__WHAT IS NEEDED__:
Only the text should be kept: print every entry below exactly and leave each image out.

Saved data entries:
....

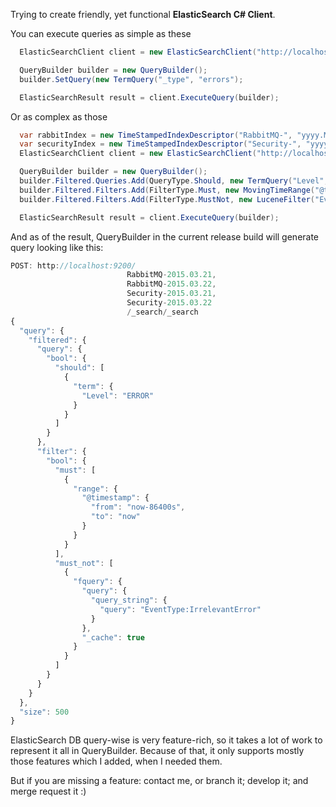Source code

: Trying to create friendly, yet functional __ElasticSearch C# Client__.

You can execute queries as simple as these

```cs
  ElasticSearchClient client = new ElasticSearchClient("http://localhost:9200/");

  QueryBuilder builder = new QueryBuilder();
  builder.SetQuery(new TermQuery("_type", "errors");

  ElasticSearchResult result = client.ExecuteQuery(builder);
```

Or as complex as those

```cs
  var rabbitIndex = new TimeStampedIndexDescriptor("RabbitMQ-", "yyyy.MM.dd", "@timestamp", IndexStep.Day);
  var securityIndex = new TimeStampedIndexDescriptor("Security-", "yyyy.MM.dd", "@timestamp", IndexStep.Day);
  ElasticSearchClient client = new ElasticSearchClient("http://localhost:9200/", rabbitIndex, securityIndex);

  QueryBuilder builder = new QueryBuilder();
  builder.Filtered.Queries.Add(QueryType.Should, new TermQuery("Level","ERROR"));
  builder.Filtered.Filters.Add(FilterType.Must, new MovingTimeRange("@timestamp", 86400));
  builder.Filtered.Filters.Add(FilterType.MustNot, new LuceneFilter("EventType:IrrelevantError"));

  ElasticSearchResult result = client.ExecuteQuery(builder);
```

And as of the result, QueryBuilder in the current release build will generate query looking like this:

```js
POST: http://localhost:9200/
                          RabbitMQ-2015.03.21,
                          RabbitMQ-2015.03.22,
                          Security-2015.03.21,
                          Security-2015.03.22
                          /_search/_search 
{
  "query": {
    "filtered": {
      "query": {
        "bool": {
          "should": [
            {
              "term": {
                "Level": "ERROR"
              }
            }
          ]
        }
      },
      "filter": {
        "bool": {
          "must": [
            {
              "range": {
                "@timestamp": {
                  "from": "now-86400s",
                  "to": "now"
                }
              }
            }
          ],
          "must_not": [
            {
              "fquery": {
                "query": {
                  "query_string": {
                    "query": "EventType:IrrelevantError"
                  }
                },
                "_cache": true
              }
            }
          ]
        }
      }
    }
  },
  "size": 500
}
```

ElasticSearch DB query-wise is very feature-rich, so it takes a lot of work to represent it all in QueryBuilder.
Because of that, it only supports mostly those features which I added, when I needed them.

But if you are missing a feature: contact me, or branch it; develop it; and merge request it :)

....

__ANSWER SPACE__:
Source code

: Trying to create friendly, yet functional __ElasticSearch C# Client__.

You can execute queries as simple as these

```cs
  ElasticSearchClient client = new ElasticSearchClient("http://localhost:9200/");

  QueryBuilder builder = new QueryBuilder();
  builder.SetQuery(new TermQuery("_type", "errors");

  ElasticSearchResult result = client.ExecuteQuery(builder);
```

Or as complex as those

```cs
  var rabbitIndex = new TimeStampedIndexDescriptor("RabbitMQ-", "yyyy.MM.dd", "@timestamp", IndexStep.Day);
  var securityIndex = new TimeStampedIndexDescriptor("Security-", "yyyy.MM.dd", "@timestamp", IndexStep.Day);
  ElasticSearchClient client = new ElasticSearchClient("http://localhost:9200/", rabbitIndex, securityIndex);

  QueryBuilder builder = new QueryBuilder();
  builder.Filtered.Queries.Add(QueryType.Should, new TermQuery("Level","ERROR"));
  builder.Filtered.Filters.Add(FilterType.Must, new MovingTimeRange("@timestamp", 86400));
  builder.Filtered.Filters.Add(FilterType.MustNot, new LuceneFilter("EventType:IrrelevantError"));

  ElasticSearchResult result = client.ExecuteQuery(builder);
```

And as of the result, QueryBuilder in the current release build will generate query looking like this:

```js
POST: http://localhost:9200/
                          RabbitMQ-2015.03.21,
                          RabbitMQ-2015.03.22,
                          Security-2015.03.21,
                          Security-2015.03.22
                          /_search/_search 
{
  "query": {
    "filtered": {
      "query": {
        "bool": {
          "should": [
            {
              "term": {
                "Level": "ERROR"
              }
            }
          ]
        }
      },
      "filter": {
        "bool": {
          "must": [
            {
              "range": {
                "@timestamp": {
                  "from": "now-86400s",
                  "to": "now"
                }
              }
            }
          ],
          "must_not": [
            {
              "fquery": {
                "query": {
                  "query_string": {
                    "query": "EventType:IrrelevantError"
                  }
                },
                "_cache": true
              }
            }
          ]
        }
      }
    }
  },
  "size": 500
}
```

ElasticSearch DB query-wise is very feature-rich, so it takes a lot of work to represent it all in QueryBuilder.
Because of that, it only supports mostly those features which I added, when I needed them.

But if you are missing a feature: contact me, or branch it; develop it; and merge request it :)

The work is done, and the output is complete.